Okay, then, Erin, be more clear.
Ahem.
This is not a weight loss blog.
I'm glad I lost forty pounds in 2008. But one thing I've tried to re-iterate over and over -- and you'd probably have to look at old posts to see it, I know, so if you've just arrived, it may not be obvious -- is that weight loss only came for me when I turned my attention to rooting out the habits of gluttony.
I won't lie. I pay a lot of attention to the weight. It is hard work keeping it down. I've written about that.
Wanting to look good provides me a strong motivation to work on gluttony. I think I've been clear about that!
But I'm also interested in gluttony's technical definition as a vice, a fault, a sin. It has consequences for my health and my relationships, sure. Most sins do. That's why we always have mixed motives in rooting sin out of our lives. But I'm aware that gluttony has a spiritual component. And I want it out of my life even if I never gain another pound from it.
As I've gone on blogging and blogging about gluttony, even though I am now at a healthy weight, I have seen a new dimension to these posts emerge. I have a question which is emerging as a sort of obsession. I bring it to prayer over and over again. I write about it over and over again. You could even say that it is the real point of these posts. And that point is to figure out this:
How can I use what I've learned about gluttony to defeat my other besetting vices, faults, and sins?
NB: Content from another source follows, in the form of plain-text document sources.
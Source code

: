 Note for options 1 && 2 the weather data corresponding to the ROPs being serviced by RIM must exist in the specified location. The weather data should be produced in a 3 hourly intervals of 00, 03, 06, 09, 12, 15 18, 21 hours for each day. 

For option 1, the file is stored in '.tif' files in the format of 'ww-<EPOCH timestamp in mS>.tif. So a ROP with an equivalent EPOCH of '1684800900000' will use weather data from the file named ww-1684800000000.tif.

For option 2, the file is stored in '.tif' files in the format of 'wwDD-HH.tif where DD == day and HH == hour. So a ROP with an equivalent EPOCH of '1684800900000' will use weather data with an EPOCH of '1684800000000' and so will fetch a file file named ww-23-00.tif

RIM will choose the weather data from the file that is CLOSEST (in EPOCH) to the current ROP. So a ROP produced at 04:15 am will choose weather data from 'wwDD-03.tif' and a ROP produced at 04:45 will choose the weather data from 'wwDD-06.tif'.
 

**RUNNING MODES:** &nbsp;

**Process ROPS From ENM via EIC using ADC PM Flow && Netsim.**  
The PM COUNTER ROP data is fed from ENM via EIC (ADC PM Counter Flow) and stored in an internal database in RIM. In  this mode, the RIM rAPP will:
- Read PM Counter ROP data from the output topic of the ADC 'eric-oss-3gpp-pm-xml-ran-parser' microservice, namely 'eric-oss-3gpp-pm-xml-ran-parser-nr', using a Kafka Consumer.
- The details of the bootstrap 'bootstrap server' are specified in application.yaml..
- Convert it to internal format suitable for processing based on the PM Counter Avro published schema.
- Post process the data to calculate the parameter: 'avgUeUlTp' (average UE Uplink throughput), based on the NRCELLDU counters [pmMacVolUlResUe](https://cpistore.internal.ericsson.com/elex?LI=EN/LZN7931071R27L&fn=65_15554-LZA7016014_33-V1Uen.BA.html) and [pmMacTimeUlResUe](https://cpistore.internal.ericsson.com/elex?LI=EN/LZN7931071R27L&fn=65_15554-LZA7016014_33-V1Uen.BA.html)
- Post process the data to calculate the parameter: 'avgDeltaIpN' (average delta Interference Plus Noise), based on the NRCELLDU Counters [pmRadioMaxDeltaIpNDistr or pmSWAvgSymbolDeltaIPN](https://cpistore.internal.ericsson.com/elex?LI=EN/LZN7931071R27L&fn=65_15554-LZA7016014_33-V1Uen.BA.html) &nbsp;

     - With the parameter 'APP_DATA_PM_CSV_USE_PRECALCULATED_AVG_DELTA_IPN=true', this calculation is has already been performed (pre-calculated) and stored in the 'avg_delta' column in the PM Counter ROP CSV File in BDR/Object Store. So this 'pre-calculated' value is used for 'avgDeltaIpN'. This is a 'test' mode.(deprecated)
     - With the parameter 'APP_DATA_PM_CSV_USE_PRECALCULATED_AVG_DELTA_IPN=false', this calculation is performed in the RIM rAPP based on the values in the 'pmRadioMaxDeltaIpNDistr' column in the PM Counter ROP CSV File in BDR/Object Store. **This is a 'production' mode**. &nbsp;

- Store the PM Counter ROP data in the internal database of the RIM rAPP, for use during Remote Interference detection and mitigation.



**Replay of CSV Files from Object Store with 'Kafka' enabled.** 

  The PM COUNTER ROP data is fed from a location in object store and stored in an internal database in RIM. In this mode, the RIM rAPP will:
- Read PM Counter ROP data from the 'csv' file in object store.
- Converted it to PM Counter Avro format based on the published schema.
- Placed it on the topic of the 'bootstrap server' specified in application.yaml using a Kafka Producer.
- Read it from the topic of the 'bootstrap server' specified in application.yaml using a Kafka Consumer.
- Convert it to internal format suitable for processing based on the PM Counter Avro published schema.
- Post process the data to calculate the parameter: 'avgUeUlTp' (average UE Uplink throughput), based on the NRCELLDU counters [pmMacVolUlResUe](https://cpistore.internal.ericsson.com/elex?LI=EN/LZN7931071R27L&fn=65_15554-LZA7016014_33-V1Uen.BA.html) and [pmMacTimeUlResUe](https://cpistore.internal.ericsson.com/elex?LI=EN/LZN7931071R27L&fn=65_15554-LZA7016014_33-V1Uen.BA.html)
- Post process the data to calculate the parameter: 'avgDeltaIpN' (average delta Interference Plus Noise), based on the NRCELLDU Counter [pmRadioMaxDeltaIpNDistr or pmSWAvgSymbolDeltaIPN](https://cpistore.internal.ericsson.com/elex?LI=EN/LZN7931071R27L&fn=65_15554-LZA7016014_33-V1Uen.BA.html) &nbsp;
So, no. The calories are not the point. Not at all.
I laughed at this post because I wonder if I'm personally responsible for your traffic uptick :) Probably not but I have been doing a lot of reading here the last couple days. I used to wander over here fairly regularly in 2008 and then never really made it back during a couple years of drastic blog-reading reduction. My four kids have all been sick this weekend and I've been parked on the couch with my laptop catching vomit and clicking around. I made it back here eventually and remembered how much I'd liked your approach to everything. I never, never, never would think of myself as the "engineering type." Not even a little bit. But your analytical approach to homemaking and weight loss really click with me. I've been really encouraged reading through some of your archives and some of your more recent posts the last few days. I need to lose about forty pounds and I've been consistently exercising for a couple months now. I think, I hope, I'm ready to do some hard work about my eating habits. I really appreciate your thoughts on gluttony and I look forward to reading along if you share the answers to that last question you asked. I think I can see in my own life that while I struggle mightily with gluttony, it is closely related to other spiritual struggles and sins. I wonder if tackling weight loss and regaining my health and energy will allow me to begin work in those other areas as well.'
Thanks for all you've shared here.
Posted by: Susan | 14 May 2011 at 06:58 PM
You're name does keep popping up on blogs I've been reading. Mrs Darwin linked to you recently. Also, Kate Wicker mentioned you on her latest blog post. And I think I saw another link to your blog somewhere else this week but I can't remember where. One of the Bettys? Betty Duffy? Betty Beguiles?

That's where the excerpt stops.